> _Source records_:
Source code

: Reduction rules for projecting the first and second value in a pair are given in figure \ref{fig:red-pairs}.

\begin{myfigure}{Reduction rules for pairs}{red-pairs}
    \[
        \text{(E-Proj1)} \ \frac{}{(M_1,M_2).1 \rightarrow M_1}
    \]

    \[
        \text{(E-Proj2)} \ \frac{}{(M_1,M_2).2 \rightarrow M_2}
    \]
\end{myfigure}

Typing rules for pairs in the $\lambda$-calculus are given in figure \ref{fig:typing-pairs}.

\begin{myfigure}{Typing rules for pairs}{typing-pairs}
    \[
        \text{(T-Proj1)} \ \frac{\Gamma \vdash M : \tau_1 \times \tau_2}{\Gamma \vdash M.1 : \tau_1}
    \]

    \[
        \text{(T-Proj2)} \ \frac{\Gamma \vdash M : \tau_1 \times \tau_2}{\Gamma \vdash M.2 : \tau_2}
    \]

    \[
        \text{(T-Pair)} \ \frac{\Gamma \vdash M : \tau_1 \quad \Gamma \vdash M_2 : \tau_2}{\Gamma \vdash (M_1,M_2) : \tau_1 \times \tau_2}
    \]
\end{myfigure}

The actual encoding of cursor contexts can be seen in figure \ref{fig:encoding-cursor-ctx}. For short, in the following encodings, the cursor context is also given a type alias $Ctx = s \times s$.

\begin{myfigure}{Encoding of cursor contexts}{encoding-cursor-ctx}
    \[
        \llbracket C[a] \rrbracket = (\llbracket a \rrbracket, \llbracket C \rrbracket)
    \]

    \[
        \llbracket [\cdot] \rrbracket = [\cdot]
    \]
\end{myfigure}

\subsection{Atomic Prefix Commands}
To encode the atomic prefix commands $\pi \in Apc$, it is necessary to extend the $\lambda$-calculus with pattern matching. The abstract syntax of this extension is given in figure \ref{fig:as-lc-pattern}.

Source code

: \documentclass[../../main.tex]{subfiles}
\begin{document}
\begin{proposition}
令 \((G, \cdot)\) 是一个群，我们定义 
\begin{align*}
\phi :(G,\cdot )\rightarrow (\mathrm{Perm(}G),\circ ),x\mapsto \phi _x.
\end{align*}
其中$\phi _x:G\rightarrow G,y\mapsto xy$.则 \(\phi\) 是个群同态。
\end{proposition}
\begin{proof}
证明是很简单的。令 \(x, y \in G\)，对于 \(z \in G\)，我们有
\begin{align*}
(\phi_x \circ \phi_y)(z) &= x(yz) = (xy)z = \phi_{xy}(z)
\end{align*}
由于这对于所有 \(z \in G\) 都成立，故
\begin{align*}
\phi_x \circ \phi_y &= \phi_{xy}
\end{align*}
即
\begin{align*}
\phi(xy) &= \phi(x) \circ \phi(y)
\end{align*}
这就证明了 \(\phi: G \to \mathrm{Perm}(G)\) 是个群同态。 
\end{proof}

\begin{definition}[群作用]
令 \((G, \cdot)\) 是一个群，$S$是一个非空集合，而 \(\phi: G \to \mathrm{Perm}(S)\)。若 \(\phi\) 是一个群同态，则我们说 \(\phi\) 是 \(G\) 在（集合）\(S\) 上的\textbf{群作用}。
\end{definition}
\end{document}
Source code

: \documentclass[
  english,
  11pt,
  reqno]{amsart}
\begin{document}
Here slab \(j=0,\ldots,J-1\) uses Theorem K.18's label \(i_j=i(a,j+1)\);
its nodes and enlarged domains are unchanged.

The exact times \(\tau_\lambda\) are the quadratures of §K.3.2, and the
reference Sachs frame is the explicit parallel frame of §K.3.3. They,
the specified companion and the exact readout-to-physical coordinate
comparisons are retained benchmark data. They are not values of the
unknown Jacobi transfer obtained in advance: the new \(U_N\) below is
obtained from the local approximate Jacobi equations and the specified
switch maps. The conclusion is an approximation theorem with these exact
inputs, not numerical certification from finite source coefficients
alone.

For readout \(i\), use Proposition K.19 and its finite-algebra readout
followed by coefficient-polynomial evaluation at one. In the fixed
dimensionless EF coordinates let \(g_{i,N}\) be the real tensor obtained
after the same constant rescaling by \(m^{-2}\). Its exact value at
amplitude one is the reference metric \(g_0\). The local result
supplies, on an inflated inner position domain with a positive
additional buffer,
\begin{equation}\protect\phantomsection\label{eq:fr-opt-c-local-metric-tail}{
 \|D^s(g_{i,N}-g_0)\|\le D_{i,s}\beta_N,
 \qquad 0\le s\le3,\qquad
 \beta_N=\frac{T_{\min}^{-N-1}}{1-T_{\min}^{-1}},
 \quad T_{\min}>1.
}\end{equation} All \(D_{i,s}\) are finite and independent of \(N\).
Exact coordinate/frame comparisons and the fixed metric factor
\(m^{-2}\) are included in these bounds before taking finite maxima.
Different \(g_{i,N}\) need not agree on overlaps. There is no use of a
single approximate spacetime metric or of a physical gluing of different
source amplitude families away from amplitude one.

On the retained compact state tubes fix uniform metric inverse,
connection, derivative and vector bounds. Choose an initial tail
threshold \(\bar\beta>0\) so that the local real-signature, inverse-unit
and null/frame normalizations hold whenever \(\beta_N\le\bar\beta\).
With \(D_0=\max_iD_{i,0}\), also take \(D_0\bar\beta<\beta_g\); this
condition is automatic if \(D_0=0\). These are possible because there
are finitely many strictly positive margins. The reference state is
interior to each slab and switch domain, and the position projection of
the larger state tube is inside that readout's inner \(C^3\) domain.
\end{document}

> _Task objective_: Every line above in which the word "rules" occurs needs to be copied.

> _Result_:
: Reduction rules for projecting the first and second value in a pair are given in figure \ref{fig:red-pairs}.
\begin{myfigure}{Reduction rules for pairs}{red-pairs}
Typing rules for pairs in the $\lambda$-calculus are given in figure \ref{fig:typing-pairs}.
\begin{myfigure}{Typing rules for pairs}{typing-pairs}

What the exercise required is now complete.